Fluoride occurs naturally in some drinking water sources but is added to water in other communities to achieve beneficial effects on dental health. Fluoride does not fit the typical hormetic model because its low-level effects are probably not mediated by adaptive responses, but rather by chemical and structural alterations to tooth enamel. Nonetheless, it presents similar issues to the risk assessor. Fluoride's beneficial effects appear to be optimal at drinking water levels of 0.7 to 1.0 ppm. A number of increasingly adverse effects occur with increasing doses corresponding to water concentrations of about 3 ppm and above. In children mild dental fluorosis occurs at this level and becomes more severe at somewhat higher levels. Fluoride is a well-known metabolic inhibitor. It has shown equivocal evidence of cancer causation in animal bioassays, and has exhibited some epidemiological association with increased hip fracture in the elderly.
Both beneficial (tooth decay prevention) and adverse (dental fluorosis) effects of fluoride ingestion were originally studied by Dean (1942). These effects and others were subsequently studied by many investigators, and reviewed by expert panels (National Research Council, 1993; U.S. Public Health Service, 1991). The consensus of these reviews is that the best drinking water concentration for fluoride, for preventing dental caries without incurring increased dental fluorosis, is 1 ppm. OEHHA took this as a NOAEL because some milder forms of dental fluorosis begin to increase in frequency (although not dramatically) at drinking water concentrations just above 1 ppm. In calculating a public health goal (PHG) for fluoride, OEHHA used an uncertainty factor of one to account for numerous human studies and to avoid setting the PHG below the beneficial level.
If fluoride were evaluated based only on toxicity, the typical uncertainty factors and acceptable margins of safety would require a water level close to 0.1 ppm. An uncertainty factor could be used to protect sensitive individuals or individuals who have unusually large exposure to fluoride from other sources. An additional factor might be incorporated to allow for uncertainty about the long-term effects of fluoride ingestion, such as possible effects on bone brittleness and possible carcinogenicity. However, based on the considerable knowledge of the multiple effects, we could balance the beneficial effects of added fluoride with a sufficient margin of safety from the adverse effects of dental fluorosis to choose 1.0 ppm as a health protective Public Health Goal (PHG).

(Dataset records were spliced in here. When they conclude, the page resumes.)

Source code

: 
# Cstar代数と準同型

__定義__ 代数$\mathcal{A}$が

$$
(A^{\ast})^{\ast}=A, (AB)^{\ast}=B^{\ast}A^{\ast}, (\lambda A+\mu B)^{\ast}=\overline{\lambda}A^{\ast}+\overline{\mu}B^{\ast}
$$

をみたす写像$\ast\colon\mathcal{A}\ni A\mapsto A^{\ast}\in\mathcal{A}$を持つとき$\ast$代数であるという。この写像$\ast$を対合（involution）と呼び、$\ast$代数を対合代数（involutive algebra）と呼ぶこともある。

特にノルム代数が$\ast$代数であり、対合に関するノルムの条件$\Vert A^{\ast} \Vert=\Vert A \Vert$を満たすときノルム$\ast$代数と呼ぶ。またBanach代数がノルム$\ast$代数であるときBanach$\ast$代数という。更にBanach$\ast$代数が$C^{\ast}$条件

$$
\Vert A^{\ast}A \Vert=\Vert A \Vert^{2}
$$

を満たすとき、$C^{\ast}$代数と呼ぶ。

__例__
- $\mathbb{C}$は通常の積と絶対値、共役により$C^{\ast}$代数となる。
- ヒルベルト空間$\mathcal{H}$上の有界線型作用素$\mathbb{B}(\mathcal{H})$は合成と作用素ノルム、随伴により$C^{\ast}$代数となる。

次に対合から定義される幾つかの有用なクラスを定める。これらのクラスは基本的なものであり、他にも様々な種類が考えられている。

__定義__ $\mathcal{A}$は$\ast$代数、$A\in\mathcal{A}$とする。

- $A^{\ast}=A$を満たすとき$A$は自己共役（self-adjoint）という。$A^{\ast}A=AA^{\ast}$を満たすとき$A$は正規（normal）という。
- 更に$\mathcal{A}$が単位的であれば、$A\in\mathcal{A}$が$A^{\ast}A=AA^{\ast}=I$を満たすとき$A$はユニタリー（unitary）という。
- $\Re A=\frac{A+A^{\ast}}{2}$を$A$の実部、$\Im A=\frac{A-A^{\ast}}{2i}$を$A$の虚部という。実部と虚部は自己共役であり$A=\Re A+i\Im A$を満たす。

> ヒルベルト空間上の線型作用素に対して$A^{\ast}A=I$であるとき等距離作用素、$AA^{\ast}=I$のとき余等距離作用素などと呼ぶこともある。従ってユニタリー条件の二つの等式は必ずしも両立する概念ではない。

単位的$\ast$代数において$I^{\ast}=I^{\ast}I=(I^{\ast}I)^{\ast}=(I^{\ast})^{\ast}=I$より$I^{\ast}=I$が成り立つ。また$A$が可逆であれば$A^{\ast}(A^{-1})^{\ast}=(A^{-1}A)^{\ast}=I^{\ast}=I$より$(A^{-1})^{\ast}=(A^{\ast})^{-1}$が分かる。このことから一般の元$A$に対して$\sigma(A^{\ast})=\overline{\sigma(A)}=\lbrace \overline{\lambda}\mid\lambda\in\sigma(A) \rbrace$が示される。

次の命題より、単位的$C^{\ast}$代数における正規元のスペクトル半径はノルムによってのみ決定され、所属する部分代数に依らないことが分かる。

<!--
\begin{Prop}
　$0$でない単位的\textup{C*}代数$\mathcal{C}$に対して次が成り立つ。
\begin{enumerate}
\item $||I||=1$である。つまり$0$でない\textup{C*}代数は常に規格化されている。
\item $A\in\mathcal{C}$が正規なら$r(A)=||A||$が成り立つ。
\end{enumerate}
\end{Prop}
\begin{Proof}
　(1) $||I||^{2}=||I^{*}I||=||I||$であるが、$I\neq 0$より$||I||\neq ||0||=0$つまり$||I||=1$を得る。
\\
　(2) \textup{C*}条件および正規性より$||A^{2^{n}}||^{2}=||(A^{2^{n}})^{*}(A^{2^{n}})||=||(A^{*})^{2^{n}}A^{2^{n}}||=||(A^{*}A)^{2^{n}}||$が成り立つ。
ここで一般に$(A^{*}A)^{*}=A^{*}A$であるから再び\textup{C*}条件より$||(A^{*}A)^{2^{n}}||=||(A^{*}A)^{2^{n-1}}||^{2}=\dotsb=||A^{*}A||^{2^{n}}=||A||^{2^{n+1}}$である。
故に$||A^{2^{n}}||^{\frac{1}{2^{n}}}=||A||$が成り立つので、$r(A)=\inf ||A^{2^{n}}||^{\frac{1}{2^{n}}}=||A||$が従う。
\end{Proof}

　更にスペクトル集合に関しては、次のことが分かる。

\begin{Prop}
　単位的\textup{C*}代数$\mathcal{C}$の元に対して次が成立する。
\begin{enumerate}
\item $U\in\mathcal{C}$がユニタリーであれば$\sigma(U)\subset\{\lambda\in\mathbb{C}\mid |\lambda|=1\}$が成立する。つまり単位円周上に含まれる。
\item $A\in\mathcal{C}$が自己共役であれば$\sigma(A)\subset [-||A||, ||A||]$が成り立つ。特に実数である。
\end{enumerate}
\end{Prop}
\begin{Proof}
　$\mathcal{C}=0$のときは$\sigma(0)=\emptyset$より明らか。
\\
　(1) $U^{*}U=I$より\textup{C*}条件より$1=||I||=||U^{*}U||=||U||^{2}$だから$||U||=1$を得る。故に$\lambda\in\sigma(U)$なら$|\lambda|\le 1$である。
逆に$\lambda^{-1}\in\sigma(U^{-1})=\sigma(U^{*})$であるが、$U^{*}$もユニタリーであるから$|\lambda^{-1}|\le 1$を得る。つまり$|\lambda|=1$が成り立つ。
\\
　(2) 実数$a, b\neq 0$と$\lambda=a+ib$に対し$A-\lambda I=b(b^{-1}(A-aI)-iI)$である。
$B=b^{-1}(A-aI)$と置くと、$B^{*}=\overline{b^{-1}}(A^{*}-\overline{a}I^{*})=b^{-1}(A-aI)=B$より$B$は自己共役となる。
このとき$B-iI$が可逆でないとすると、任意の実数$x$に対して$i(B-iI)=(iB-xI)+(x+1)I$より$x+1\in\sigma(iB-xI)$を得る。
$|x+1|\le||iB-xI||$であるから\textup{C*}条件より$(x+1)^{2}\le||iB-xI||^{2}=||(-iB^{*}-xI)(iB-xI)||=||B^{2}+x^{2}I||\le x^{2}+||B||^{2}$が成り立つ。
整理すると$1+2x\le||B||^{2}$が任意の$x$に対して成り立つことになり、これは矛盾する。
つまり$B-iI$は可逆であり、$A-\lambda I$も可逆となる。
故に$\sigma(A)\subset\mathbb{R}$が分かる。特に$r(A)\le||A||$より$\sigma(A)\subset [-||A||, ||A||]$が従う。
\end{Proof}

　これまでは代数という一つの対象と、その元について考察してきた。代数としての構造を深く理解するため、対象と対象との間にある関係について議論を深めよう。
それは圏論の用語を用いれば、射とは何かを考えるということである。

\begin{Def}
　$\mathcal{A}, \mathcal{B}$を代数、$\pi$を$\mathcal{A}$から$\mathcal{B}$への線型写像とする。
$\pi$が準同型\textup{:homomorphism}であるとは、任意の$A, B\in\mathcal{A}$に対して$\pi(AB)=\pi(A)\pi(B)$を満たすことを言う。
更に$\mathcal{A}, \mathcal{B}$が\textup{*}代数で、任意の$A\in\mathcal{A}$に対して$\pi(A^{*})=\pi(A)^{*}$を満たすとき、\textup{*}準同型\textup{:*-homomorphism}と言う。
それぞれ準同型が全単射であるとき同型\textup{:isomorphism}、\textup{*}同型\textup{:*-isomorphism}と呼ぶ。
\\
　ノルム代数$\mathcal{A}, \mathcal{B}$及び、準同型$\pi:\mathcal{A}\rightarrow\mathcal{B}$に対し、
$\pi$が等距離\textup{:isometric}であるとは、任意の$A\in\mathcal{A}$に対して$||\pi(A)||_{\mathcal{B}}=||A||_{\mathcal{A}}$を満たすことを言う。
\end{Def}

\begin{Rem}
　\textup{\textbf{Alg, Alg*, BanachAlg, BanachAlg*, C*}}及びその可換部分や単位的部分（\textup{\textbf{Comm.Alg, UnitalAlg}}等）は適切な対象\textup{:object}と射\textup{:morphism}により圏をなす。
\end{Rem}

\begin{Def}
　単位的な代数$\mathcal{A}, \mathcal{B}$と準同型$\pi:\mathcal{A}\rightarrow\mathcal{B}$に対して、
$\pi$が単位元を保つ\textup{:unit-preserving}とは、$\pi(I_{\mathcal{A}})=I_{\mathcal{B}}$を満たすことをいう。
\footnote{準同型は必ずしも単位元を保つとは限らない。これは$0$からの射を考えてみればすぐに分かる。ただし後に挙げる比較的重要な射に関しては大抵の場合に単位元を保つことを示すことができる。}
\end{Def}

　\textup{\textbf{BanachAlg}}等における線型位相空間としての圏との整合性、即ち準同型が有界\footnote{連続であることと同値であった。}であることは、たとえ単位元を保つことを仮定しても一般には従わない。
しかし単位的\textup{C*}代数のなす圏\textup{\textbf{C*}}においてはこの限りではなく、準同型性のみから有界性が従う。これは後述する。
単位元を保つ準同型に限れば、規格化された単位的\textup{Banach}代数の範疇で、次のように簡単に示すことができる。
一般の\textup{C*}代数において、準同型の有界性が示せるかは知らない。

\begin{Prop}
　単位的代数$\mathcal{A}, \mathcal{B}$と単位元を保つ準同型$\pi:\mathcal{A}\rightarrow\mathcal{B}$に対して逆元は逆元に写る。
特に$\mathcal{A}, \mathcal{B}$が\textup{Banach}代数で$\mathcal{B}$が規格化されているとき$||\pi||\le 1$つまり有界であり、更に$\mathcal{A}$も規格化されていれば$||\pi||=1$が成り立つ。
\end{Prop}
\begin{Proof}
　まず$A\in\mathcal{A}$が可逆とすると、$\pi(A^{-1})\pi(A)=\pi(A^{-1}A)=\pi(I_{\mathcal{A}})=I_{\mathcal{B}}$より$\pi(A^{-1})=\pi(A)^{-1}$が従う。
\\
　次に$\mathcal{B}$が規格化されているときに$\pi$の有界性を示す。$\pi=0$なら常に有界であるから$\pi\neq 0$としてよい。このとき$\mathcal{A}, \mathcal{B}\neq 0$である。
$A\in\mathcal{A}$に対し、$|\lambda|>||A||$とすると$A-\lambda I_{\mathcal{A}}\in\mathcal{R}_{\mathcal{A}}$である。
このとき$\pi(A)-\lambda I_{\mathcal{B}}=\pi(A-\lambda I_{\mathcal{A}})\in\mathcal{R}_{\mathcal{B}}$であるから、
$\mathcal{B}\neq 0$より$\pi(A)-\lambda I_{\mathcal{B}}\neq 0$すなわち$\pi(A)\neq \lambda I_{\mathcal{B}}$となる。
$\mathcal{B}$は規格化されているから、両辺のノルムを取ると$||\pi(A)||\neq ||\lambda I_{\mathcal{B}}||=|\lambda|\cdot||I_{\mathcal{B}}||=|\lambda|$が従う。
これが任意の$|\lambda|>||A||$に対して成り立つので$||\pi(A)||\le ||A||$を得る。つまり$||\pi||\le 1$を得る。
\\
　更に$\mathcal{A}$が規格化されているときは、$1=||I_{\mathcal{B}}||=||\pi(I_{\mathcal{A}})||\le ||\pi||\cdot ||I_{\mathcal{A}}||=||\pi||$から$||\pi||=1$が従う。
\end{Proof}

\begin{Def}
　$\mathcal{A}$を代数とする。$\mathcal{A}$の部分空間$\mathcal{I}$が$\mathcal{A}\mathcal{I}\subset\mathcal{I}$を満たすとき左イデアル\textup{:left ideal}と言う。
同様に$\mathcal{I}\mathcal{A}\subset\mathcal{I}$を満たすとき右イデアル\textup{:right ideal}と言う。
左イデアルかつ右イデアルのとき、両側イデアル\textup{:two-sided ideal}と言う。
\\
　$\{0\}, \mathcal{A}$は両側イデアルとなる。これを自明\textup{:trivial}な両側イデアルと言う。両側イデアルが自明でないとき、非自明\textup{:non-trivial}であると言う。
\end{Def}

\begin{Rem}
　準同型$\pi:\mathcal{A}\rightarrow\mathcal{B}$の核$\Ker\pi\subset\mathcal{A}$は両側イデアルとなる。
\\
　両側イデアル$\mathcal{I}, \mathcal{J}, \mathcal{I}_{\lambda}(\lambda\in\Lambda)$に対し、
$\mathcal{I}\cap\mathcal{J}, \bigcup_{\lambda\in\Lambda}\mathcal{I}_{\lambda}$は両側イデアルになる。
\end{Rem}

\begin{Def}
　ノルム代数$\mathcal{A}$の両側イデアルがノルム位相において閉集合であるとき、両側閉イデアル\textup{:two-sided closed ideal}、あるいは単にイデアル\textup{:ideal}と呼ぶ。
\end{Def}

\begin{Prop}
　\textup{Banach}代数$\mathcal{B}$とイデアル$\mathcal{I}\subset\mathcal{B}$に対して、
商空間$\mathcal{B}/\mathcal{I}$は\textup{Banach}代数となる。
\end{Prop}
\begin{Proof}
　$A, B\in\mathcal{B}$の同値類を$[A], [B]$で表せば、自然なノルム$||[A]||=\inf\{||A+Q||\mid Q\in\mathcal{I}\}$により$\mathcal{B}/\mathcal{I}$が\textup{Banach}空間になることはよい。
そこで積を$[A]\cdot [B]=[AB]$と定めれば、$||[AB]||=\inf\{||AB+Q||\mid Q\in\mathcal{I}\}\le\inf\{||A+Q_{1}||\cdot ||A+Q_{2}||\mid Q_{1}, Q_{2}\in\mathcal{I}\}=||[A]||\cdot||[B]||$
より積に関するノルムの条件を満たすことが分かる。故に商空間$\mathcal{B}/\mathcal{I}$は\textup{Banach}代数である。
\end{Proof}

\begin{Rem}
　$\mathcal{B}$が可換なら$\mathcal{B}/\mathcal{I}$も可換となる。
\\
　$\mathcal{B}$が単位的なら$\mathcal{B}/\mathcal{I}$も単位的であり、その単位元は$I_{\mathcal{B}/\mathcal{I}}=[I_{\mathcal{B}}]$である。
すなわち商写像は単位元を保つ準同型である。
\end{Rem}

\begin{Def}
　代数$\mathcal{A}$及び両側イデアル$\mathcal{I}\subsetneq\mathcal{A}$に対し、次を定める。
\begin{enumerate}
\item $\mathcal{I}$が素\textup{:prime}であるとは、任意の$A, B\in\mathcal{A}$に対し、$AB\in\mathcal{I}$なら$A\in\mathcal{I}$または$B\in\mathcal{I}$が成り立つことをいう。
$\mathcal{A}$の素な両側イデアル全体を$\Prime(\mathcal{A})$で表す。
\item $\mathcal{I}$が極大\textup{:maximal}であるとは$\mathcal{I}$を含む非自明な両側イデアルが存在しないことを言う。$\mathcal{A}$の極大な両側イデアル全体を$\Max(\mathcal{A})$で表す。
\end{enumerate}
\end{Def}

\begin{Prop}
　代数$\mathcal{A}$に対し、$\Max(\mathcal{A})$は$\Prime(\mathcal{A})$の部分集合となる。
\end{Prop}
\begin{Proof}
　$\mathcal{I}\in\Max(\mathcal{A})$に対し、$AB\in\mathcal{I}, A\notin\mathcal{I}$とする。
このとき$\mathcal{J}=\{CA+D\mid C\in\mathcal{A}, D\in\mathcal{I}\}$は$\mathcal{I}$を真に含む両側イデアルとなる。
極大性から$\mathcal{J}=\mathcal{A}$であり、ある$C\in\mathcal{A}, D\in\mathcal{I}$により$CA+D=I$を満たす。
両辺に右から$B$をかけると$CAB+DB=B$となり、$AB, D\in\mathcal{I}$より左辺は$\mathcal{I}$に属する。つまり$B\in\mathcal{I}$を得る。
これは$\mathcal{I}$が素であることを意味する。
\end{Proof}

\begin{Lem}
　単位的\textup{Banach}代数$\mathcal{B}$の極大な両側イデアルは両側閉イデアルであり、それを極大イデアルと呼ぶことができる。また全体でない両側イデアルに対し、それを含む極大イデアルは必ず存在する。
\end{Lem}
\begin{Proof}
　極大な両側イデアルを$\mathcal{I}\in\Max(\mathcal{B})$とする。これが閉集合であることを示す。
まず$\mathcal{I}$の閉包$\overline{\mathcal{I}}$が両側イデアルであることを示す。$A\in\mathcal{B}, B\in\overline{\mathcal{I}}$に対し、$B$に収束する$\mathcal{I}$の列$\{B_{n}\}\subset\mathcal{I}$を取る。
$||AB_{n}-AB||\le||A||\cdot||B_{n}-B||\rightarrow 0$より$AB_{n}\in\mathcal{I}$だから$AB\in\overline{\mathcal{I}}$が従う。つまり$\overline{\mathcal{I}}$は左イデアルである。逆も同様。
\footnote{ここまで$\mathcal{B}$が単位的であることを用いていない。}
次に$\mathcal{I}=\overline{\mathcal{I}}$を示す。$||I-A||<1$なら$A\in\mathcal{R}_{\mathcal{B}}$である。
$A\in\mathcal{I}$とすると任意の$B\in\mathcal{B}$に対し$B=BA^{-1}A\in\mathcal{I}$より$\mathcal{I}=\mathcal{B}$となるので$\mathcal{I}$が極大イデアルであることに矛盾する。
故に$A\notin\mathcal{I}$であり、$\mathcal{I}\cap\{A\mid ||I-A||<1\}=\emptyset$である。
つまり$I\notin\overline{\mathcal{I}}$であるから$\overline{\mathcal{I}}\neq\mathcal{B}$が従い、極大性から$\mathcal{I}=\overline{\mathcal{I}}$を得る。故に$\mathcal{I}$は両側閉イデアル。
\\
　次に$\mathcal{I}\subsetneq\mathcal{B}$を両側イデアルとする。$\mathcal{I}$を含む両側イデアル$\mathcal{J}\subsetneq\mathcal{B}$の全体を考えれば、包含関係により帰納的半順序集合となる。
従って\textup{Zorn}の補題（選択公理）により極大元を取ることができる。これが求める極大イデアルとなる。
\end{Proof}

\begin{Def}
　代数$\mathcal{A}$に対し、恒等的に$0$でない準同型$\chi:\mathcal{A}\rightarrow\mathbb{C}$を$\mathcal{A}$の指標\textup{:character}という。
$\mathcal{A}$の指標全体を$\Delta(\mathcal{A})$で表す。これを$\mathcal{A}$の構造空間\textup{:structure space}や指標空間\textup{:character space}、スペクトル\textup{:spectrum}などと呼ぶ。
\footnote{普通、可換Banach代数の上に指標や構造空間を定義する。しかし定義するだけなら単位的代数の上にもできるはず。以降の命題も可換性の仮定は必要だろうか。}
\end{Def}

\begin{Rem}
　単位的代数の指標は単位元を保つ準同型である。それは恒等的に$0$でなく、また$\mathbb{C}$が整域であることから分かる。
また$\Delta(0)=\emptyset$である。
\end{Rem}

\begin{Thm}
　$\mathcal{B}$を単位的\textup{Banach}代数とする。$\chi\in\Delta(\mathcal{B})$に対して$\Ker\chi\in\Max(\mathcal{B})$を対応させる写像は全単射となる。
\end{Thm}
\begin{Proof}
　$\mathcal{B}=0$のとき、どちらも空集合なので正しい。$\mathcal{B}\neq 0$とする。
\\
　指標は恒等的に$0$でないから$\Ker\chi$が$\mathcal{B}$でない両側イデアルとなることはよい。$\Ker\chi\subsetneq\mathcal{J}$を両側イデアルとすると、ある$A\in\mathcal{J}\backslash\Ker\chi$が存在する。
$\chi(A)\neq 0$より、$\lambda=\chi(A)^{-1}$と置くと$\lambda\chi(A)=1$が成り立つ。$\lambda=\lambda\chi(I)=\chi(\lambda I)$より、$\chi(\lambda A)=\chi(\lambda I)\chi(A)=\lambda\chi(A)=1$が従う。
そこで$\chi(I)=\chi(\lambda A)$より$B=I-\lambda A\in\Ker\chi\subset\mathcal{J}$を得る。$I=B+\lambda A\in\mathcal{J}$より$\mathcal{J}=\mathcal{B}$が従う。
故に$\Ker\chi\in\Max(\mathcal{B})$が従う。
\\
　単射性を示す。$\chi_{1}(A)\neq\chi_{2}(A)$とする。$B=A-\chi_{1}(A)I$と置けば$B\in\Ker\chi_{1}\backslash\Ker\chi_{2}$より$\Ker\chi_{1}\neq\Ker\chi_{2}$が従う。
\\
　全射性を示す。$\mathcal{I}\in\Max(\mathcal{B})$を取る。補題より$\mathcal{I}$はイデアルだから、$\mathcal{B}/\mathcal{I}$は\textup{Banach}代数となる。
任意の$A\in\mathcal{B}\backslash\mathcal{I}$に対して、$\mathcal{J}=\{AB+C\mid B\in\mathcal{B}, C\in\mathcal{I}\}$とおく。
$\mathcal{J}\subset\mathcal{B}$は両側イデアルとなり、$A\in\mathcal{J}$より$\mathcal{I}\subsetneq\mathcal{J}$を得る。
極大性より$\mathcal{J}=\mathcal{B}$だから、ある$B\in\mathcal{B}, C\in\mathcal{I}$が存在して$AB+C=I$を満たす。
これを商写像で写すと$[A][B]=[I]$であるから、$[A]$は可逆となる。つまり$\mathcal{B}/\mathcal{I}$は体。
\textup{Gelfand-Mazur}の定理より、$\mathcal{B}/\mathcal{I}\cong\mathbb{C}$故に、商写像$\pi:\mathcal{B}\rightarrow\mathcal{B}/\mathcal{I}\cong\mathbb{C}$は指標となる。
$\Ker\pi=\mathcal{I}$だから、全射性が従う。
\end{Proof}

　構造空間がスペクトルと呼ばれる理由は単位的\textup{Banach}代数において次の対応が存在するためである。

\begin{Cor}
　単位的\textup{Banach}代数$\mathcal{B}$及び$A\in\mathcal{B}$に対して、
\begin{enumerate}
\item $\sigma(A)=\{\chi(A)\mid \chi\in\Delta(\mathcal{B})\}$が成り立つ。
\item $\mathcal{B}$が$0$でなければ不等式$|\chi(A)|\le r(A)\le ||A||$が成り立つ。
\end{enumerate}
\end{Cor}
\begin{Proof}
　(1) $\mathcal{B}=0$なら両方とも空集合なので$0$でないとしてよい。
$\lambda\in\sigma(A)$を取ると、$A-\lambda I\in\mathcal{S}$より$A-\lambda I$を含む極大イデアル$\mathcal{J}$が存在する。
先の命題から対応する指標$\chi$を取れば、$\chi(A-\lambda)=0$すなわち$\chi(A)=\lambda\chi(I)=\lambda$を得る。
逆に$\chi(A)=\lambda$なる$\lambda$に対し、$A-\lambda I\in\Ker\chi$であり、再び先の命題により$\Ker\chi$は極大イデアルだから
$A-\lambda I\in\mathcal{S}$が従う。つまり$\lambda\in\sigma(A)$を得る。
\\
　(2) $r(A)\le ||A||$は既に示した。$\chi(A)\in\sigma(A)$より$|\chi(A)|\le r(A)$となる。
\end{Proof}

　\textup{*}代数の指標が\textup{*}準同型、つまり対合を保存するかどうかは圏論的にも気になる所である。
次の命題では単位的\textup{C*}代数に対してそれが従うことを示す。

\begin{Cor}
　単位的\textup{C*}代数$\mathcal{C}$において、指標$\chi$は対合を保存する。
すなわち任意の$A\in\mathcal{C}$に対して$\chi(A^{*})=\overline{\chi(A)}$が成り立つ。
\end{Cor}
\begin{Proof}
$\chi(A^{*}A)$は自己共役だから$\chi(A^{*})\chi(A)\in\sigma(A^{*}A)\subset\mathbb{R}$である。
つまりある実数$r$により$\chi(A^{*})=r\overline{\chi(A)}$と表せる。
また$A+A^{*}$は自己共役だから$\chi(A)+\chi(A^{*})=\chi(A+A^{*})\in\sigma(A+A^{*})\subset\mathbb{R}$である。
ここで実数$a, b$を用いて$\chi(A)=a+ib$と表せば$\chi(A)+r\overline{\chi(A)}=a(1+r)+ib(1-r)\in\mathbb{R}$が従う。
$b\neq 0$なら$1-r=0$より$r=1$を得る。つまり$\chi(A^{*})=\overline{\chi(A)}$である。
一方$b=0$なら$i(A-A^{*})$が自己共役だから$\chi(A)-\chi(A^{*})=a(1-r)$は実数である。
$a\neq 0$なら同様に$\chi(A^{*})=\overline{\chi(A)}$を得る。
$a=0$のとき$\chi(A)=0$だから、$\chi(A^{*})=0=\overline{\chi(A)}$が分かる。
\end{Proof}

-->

In this article we have discussed some of our concerns about the application of the hormesis concept in regulatory toxicology and risk assessment. The use of mechanistic data, adaptation, and beneficial low level effects were also discussed briefly. We gave short summaries of two recent situations where hormesis-like considerations were raised. In the case of fluoride beneficial effects on dental health were balanced against the minimal adverse effects of dental mottling in children. In the case of uranium evidence of radiation hormesis was not considered sufficient to depart from the linear-low-dose dose-response paradigm. A quantitatively similar low-level toxic endpoint of uranium-induced kidney and liver toxicity was also factored into this decision.
Extension of this practice to other low-level effects must address the issue of achieving net public health benefit. It is insufficient to merely demonstrate that there can be a hormetic effect at low levels. Risk assessors must determine whether and how to incorporate this information into public health decisions in a manner consistent with regulations, public safety, and public trust.